Your answer must be the exact lines of the listing below that run from the line with "# @modern-js/remark-container" to the line with "public string Name", ends included, and no pictures.
(ENTRIES SUPPLIED begins)
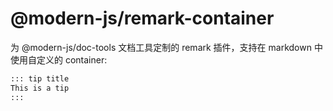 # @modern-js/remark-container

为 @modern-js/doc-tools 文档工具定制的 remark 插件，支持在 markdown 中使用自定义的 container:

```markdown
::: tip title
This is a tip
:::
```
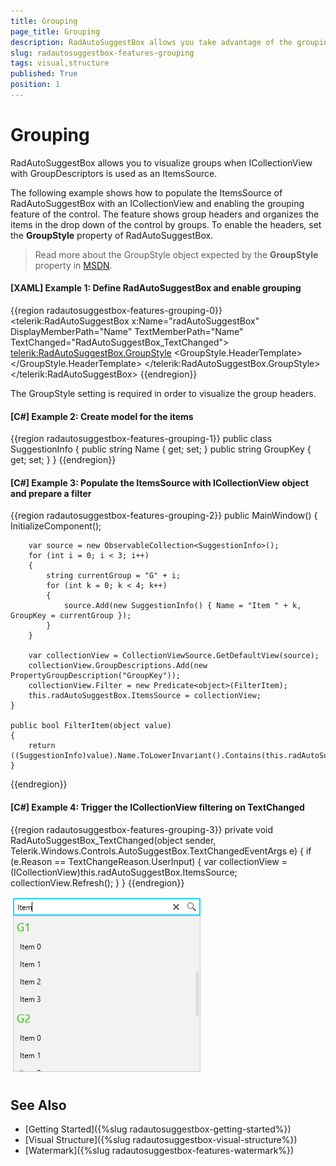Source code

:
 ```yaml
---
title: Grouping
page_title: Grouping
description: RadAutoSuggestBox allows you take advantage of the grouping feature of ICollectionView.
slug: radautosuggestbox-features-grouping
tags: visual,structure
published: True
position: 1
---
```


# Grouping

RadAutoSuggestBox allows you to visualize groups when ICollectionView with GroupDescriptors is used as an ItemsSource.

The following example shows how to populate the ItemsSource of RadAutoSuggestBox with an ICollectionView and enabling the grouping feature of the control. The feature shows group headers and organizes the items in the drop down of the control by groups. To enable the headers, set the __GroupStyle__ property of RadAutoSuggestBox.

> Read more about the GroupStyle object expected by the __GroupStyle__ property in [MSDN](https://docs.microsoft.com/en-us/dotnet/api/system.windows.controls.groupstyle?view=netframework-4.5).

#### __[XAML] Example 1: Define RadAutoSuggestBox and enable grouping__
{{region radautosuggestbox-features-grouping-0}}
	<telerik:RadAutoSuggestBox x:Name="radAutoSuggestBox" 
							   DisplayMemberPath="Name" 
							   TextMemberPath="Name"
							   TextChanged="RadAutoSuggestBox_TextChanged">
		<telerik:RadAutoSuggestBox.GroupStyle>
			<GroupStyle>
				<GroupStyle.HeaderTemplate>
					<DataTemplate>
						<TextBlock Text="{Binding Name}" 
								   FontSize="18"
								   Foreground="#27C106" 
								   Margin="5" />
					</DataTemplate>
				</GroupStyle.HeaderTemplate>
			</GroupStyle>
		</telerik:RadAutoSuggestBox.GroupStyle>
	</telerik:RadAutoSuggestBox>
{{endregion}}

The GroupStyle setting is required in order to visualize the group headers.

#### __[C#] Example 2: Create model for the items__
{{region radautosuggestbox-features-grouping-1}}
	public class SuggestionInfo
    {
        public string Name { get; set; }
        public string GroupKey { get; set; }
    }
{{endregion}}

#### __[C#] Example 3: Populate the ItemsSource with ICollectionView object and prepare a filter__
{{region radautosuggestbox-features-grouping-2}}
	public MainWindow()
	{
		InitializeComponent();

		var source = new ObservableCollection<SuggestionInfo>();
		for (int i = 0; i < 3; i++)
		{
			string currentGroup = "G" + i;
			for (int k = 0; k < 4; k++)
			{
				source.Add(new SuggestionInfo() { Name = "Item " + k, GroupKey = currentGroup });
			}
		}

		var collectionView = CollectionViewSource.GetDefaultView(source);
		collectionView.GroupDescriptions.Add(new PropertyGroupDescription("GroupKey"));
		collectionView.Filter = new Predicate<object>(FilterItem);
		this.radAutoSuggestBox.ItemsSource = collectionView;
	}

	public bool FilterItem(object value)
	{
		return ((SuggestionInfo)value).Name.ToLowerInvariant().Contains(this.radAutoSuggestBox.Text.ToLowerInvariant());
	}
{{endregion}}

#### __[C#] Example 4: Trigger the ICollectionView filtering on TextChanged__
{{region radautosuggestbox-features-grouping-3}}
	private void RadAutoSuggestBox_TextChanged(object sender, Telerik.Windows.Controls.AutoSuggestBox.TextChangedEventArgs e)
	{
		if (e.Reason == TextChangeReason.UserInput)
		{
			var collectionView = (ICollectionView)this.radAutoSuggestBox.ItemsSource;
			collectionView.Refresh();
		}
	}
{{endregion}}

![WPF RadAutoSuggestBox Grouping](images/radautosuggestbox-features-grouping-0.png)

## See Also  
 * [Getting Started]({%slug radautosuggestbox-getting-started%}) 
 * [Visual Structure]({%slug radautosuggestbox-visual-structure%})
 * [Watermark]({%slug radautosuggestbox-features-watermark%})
(ENTRIES SUPPLIED ends)
(ENTRIES SUPPLIED begins)
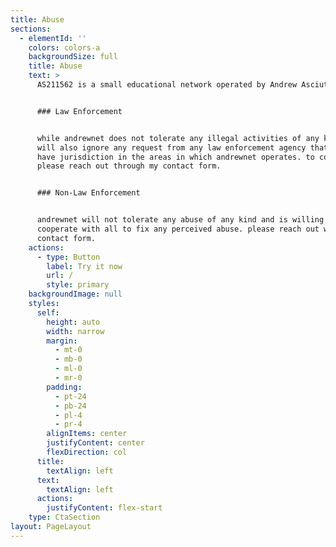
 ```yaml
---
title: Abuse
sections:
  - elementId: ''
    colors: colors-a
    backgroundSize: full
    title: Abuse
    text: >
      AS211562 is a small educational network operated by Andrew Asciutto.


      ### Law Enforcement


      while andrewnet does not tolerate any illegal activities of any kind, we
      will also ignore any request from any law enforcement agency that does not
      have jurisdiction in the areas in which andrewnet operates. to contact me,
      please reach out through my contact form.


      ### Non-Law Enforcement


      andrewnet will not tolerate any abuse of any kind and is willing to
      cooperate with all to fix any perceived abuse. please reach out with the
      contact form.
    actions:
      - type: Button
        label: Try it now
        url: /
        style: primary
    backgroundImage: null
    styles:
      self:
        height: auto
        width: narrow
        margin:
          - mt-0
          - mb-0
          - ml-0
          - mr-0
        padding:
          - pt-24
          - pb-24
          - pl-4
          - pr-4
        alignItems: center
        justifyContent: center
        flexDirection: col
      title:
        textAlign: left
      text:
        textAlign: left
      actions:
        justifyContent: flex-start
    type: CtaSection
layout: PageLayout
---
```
(ENTRIES SUPPLIED ends)
(ENTRIES SUPPLIED begins)
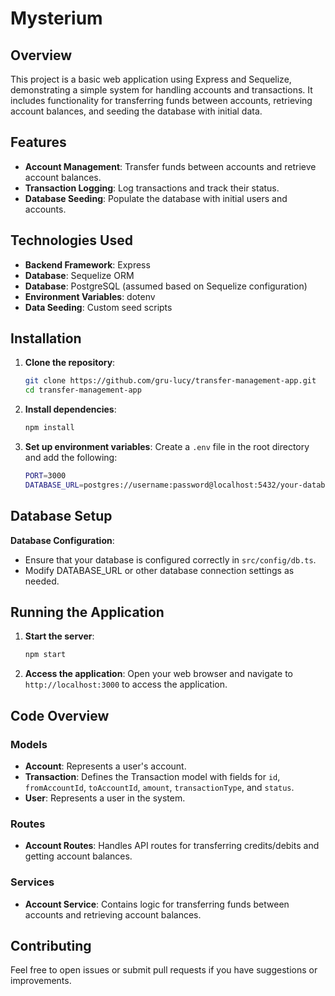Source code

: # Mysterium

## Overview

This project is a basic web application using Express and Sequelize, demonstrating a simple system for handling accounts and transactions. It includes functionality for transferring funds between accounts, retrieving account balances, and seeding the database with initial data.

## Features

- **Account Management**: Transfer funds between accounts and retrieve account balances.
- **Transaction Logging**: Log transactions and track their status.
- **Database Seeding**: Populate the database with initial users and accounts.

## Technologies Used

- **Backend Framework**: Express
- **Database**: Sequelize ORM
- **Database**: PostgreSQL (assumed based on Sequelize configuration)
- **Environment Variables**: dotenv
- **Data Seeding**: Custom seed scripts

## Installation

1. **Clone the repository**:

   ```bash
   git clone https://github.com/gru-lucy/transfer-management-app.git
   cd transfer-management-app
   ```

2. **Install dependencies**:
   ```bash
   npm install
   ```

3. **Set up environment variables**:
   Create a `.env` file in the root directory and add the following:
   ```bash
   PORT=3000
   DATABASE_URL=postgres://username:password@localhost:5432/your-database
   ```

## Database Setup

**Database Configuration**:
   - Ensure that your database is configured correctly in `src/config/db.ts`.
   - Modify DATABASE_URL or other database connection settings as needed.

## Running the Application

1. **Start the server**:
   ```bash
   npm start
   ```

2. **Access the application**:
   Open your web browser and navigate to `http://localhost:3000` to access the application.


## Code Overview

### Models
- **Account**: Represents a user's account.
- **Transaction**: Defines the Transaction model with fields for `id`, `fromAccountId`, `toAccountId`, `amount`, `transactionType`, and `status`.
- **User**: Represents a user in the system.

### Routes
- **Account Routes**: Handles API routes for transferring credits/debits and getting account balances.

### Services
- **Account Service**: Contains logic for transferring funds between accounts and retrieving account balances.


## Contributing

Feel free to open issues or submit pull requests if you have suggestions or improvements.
(ENTRIES SUPPLIED ends)
**ANSWER BOX:**
 # @modern-js/remark-container

为 @modern-js/doc-tools 文档工具定制的 remark 插件，支持在 markdown 中使用自定义的 container:

```markdown
::: tip title
This is a tip
:::
```
Source code

:
 ```yaml
---
title: Grouping
page_title: Grouping
description: RadAutoSuggestBox allows you take advantage of the grouping feature of ICollectionView.
slug: radautosuggestbox-features-grouping
tags: visual,structure
published: True
position: 1
---
```


# Grouping

RadAutoSuggestBox allows you to visualize groups when ICollectionView with GroupDescriptors is used as an ItemsSource.

The following example shows how to populate the ItemsSource of RadAutoSuggestBox with an ICollectionView and enabling the grouping feature of the control. The feature shows group headers and organizes the items in the drop down of the control by groups. To enable the headers, set the __GroupStyle__ property of RadAutoSuggestBox.

> Read more about the GroupStyle object expected by the __GroupStyle__ property in [MSDN](https://docs.microsoft.com/en-us/dotnet/api/system.windows.controls.groupstyle?view=netframework-4.5).

#### __[XAML] Example 1: Define RadAutoSuggestBox and enable grouping__
{{region radautosuggestbox-features-grouping-0}}
	<telerik:RadAutoSuggestBox x:Name="radAutoSuggestBox" 
							   DisplayMemberPath="Name" 
							   TextMemberPath="Name"
							   TextChanged="RadAutoSuggestBox_TextChanged">
		<telerik:RadAutoSuggestBox.GroupStyle>
			<GroupStyle>
				<GroupStyle.HeaderTemplate>
					<DataTemplate>
						<TextBlock Text="{Binding Name}" 
								   FontSize="18"
								   Foreground="#27C106" 
								   Margin="5" />
					</DataTemplate>
				</GroupStyle.HeaderTemplate>
			</GroupStyle>
		</telerik:RadAutoSuggestBox.GroupStyle>
	</telerik:RadAutoSuggestBox>
{{endregion}}

The GroupStyle setting is required in order to visualize the group headers.

#### __[C#] Example 2: Create model for the items__
{{region radautosuggestbox-features-grouping-1}}
	public class SuggestionInfo
    {
        public string Name { get; set; }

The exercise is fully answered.